Tahun ini, Bidar digelar tepat pada 17 Agustus. Pemerintah menyebutnya “peneguhan identitas lokal dalam perayaan nasional.” Tapi identitas siapa yang diteguhkan?
Di barisan perahu, nama-nama kampung nyaris tak terlihat. Yang dominan: logo sponsor, instansi, dan jargon promosi. Bahkan, hampir 80 persen perahu yang berlaga berasal dari warga Pemulutan, Kabupaten Ogan Ilir—bukan dari kampung-kampung tepian Musi.
Fenomena Bidar mencerminkan pola yang lebih luas: budaya lokal dijadikan ornamen, bukan narasi. Tradisi diarak, tapi maknanya ditinggalkan. Partisipasi masyarakat dibatasi sebagai penonton, bukan pengarah.
Sungai Sebagai Panggung Utama
Usulan pelaksanaan Bidar pada 17 Agustus bukan keputusan sepihak. Ia lahir dari inisiatif Tim Percepatan Pemajuan Kebudayaan kelompok kerja lintas komunitas, seniman, akademisi, dan tokoh adat yang mendorong pengembalian makna tradisi sungai.
Tim ini mengusulkan tanggal tersebut karena pada hari itu, di lokasi yang sama, biasanya digelar upacara bendera. Bagi mereka, sungai bukan sekadar latar, melainkan ruang utama perayaan kemerdekaan yang berakar pada identitas lokal.
Setelah koordinasi dengan pemerintah kota, Dinas Pariwisata, panitia upacara, dan aparat keamanan, akhirnya disepakati lomba Bidar digelar pada 17 Agustus. Lokasi upacara resmi dipindahkan, memberi ruang bagi sungai untuk kembali menjadi pusat perayaan.
Keputusan ini mencerminkan kompromi antara protokol kenegaraan dan urgensi budaya lokal. Tapi lebih dari itu, ia membuka ruang simbolik bahwa kemerdekaan nasional bisa dirayakan dengan bahasa lokal. Bahwa sungai bisa menjadi panggung utama, bukan latar belakang.
Menuju Kebijakan yang Berakar
Kritik terhadap seremonialisasi Bidar bukan sekadar keluhan.
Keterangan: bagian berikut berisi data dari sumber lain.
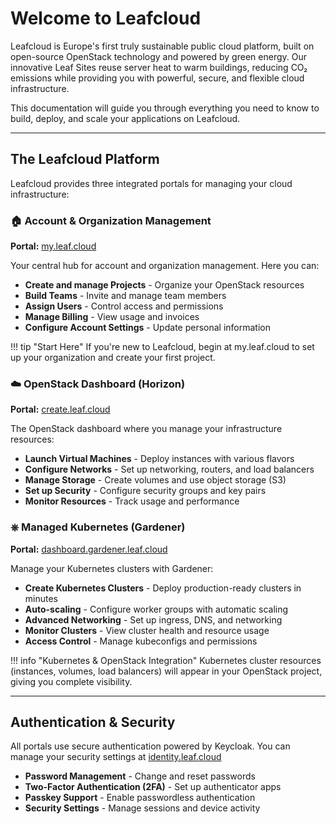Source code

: # Welcome to Leafcloud

Leafcloud is Europe's first truly sustainable public cloud platform, built on open-source OpenStack technology and powered by green energy. Our innovative Leaf Sites reuse server heat to warm buildings, reducing CO₂ emissions while providing you with powerful, secure, and flexible cloud infrastructure.

This documentation will guide you through everything you need to know to build, deploy, and scale your applications on Leafcloud.

---

## The Leafcloud Platform

Leafcloud provides three integrated portals for managing your cloud infrastructure:

### 🏠 Account & Organization Management
**Portal:** [my.leaf.cloud](https://my.leaf.cloud)

Your central hub for account and organization management. Here you can:

- **Create and manage Projects** - Organize your OpenStack resources
- **Build Teams** - Invite and manage team members
- **Assign Users** - Control access and permissions
- **Manage Billing** - View usage and invoices
- **Configure Account Settings** - Update personal information

!!! tip "Start Here"
    If you're new to Leafcloud, begin at my.leaf.cloud to set up your organization and create your first project.

### ☁️ OpenStack Dashboard (Horizon)
**Portal:** [create.leaf.cloud](https://create.leaf.cloud)

The OpenStack dashboard where you manage your infrastructure resources:

- **Launch Virtual Machines** - Deploy instances with various flavors
- **Configure Networks** - Set up networking, routers, and load balancers
- **Manage Storage** - Create volumes and use object storage (S3)
- **Set up Security** - Configure security groups and key pairs
- **Monitor Resources** - Track usage and performance

### ⎈ Managed Kubernetes (Gardener)
**Portal:** [dashboard.gardener.leaf.cloud](https://dashboard.gardener.leaf.cloud)

Manage your Kubernetes clusters with Gardener:

- **Create Kubernetes Clusters** - Deploy production-ready clusters in minutes
- **Auto-scaling** - Configure worker groups with automatic scaling
- **Advanced Networking** - Set up ingress, DNS, and networking
- **Monitor Clusters** - View cluster health and resource usage
- **Access Control** - Manage kubeconfigs and permissions

!!! info "Kubernetes & OpenStack Integration"
    Kubernetes cluster resources (instances, volumes, load balancers) will appear in your OpenStack project, giving you complete visibility.

---

## Authentication & Security

All portals use secure authentication powered by Keycloak. You can manage your security settings at [identity.leaf.cloud](https://identity.leaf.cloud/realms/leafcloud/account/account-security/signing-in)

- **Password Management** - Change and reset passwords
- **Two-Factor Authentication (2FA)** - Set up authenticator apps
- **Passkey Support** - Enable passwordless authentication
- **Security Settings** - Manage sessions and device activity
Ia membuka peluang untuk merumuskan kebijakan budaya yang lebih partisipatif. Beberapa usulan konkret yang muncul dari komunitas:
Pertama Penetapan 17 Agustus sebagai tanggal tetap lomba Bidar, menghubungkan kemerdekaan nasional dengan ingatan lokal.
Kedua Program tahunan Bidar dalam kalender budaya kota, lengkap dengan anggaran dan dukungan teknis.
Ketiga Fasilitasi kecamatan untuk membuat perahu tradisional, melibatkan pengrajin lokal dan komunitas pemuda.
Keempat berikan Ruang partisipatif bagi pendayung veteran, seniman lokal, dan warga tepian sebagai pengarah acara.
“Kalau kita hanya bicara soal lomba, kita kehilangan sungai sebagai ruang hidup,” ujar Nuraini, seniman visual yang aktif dalam kampanye budaya sungai. “Kita perlu mengembalikan narasi, bukan sekadar perahu.”
Tradisi yang Belum Pulang
Tanpa langkah ini, Bidar akan terus melaju—cepat, meriah, dan kosong. Tapi jika kita berani mengembalikan makna, Bidar bisa menjadi perahu yang membawa kita pulang: ke sungai, ke sejarah, dan ke jantung budaya kita sendiri.
Pertanyaannya kini bukan lagi soal tanggal atau teknis pelaksanaan. Tapi soal keberanian untuk menjadikan budaya sebagai ruang hidup, bukan sekadar panggung. Apakah kita siap mendengarkan suara sungai, bukan hanya gemuruh lomba?